TASK STATEMENT: How many lines in the entries below contain "Association"? Answer with the number only.

────────────────────

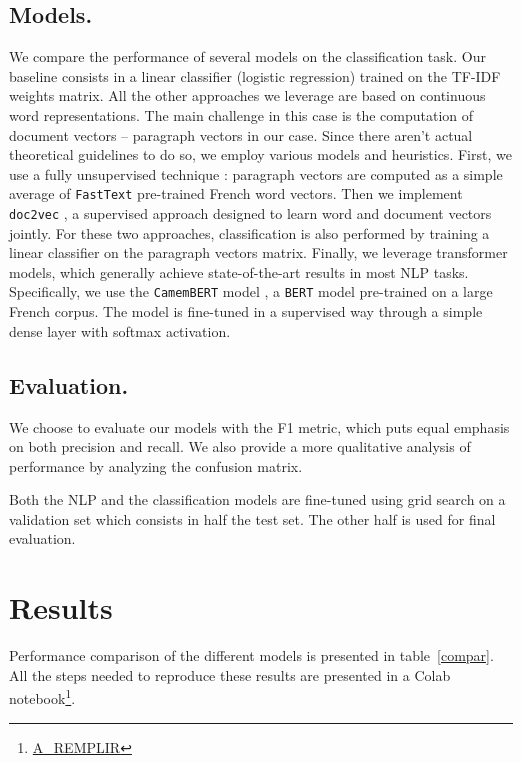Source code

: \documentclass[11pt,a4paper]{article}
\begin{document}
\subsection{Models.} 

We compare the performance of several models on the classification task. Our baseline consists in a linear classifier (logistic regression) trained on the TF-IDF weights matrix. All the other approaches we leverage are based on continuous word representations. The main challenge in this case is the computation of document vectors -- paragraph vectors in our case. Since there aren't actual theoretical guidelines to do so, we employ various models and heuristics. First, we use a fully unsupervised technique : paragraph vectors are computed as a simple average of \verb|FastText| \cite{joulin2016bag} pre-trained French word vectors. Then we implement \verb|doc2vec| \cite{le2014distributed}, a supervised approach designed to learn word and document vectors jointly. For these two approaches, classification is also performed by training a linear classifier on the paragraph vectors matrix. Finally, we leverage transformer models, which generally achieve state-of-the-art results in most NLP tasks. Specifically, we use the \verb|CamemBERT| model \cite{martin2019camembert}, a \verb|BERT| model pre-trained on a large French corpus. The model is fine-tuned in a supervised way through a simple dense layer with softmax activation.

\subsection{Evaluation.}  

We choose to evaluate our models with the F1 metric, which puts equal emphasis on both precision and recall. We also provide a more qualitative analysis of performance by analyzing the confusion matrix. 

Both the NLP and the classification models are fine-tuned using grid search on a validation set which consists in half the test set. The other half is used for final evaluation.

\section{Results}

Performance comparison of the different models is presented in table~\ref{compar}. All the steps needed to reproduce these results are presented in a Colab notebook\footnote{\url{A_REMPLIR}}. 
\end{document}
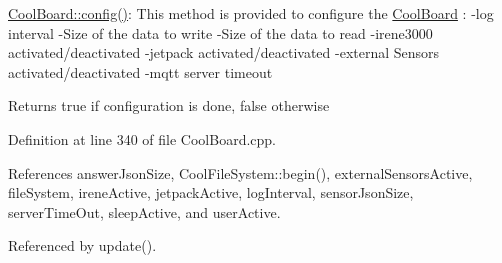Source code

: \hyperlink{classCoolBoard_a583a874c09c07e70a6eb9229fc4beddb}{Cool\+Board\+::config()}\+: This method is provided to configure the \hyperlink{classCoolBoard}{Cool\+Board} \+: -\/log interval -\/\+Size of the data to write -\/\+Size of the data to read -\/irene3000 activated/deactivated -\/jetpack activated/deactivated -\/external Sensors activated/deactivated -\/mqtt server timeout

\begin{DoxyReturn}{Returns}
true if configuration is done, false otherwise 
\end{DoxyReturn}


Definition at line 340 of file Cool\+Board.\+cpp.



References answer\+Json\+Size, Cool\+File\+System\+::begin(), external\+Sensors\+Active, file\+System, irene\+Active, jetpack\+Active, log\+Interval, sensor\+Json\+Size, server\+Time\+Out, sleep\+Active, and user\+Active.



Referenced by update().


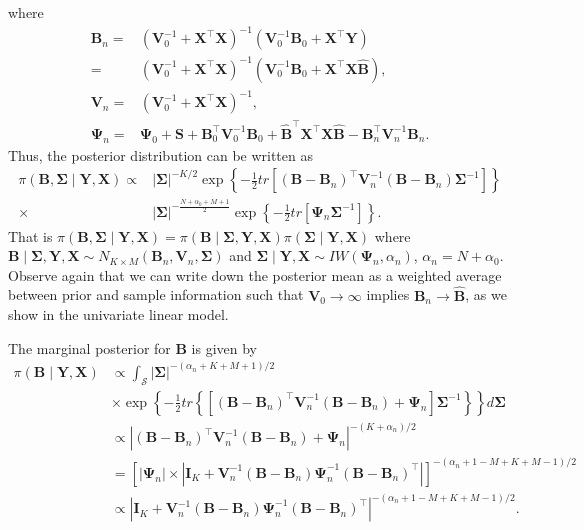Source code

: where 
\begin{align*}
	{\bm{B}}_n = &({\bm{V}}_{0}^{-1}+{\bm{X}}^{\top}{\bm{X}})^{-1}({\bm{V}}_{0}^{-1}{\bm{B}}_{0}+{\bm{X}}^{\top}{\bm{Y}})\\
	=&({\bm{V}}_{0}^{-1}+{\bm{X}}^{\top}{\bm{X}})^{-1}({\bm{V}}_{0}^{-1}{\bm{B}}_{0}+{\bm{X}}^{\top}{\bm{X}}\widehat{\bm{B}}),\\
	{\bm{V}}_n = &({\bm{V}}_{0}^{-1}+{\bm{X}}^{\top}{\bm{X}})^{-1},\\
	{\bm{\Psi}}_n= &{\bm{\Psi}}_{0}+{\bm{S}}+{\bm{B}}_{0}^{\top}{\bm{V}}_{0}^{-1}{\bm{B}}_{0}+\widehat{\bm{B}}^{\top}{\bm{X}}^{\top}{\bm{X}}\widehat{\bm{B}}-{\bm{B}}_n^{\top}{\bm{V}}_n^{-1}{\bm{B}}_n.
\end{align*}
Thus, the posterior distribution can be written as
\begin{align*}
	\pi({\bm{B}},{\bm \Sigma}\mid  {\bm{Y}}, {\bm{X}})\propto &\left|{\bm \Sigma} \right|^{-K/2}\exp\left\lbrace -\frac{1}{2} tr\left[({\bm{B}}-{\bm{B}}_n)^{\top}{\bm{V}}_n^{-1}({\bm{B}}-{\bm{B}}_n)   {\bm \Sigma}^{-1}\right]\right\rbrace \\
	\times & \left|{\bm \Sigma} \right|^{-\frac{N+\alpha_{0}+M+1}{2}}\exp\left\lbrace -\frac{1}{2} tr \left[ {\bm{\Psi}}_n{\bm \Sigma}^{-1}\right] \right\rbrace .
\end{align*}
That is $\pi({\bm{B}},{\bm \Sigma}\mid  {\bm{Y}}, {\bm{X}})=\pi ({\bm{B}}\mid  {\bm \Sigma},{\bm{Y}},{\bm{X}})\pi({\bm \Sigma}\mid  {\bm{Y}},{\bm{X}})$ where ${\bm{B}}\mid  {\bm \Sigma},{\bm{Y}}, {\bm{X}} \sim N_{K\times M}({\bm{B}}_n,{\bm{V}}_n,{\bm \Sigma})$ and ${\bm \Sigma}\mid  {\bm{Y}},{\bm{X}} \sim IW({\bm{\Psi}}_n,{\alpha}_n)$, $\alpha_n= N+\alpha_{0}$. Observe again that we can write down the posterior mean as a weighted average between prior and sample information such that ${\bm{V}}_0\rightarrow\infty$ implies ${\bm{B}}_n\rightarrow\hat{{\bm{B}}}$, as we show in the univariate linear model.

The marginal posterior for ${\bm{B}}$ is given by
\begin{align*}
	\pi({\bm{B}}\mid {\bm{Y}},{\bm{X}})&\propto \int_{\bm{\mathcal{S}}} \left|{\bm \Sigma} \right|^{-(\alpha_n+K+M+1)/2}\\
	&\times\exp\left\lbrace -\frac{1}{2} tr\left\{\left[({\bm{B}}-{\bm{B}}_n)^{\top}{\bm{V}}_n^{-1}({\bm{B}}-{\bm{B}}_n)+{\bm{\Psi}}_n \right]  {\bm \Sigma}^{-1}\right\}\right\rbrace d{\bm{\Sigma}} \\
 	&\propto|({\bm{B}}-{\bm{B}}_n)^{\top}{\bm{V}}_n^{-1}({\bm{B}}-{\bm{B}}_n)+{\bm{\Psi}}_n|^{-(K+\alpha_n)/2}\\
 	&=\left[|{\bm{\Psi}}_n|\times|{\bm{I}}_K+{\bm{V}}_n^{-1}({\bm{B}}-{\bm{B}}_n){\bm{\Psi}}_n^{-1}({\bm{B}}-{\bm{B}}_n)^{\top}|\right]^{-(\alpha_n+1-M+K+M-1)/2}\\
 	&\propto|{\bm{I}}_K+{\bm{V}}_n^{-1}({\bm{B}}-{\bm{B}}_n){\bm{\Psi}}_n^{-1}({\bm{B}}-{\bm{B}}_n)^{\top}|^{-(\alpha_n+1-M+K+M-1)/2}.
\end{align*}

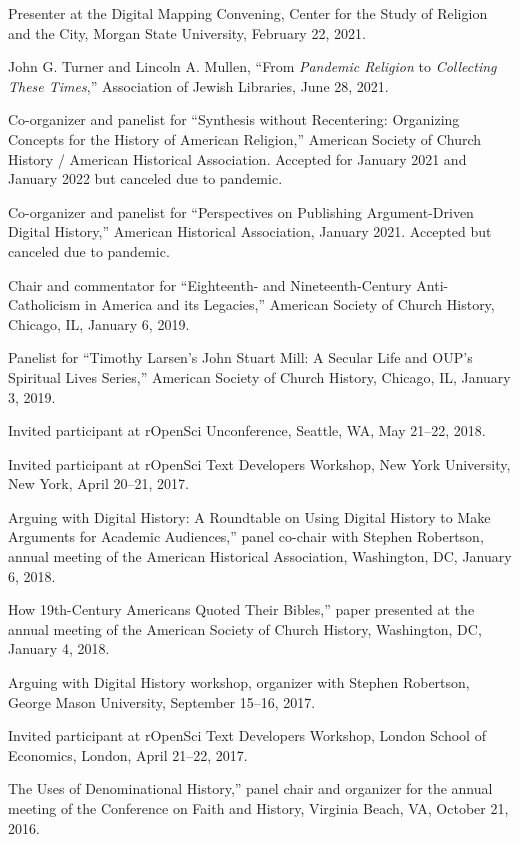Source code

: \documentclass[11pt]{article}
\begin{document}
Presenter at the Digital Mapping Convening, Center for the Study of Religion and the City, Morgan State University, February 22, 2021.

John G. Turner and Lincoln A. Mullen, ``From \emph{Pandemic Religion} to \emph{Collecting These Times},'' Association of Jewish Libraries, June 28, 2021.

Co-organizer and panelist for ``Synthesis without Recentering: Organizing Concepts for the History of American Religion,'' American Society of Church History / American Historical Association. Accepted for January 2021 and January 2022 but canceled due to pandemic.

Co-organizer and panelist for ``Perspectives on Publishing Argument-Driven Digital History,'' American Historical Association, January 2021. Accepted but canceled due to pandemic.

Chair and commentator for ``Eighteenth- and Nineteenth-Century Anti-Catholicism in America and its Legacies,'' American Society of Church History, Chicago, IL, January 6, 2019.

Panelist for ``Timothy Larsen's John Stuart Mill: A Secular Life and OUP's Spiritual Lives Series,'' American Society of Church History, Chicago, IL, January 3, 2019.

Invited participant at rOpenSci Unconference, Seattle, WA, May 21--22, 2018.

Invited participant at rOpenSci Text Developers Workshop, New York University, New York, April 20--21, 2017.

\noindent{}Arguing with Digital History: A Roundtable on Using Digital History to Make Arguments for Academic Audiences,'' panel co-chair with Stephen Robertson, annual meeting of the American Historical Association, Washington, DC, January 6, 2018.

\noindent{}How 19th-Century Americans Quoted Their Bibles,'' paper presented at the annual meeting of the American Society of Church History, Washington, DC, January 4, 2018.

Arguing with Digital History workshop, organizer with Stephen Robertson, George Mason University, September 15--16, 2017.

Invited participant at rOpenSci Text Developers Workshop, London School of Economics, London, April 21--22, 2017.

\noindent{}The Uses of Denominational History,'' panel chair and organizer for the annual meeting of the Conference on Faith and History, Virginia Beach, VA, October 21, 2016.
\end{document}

────────────────────

PROBLEM SOLUTION: 4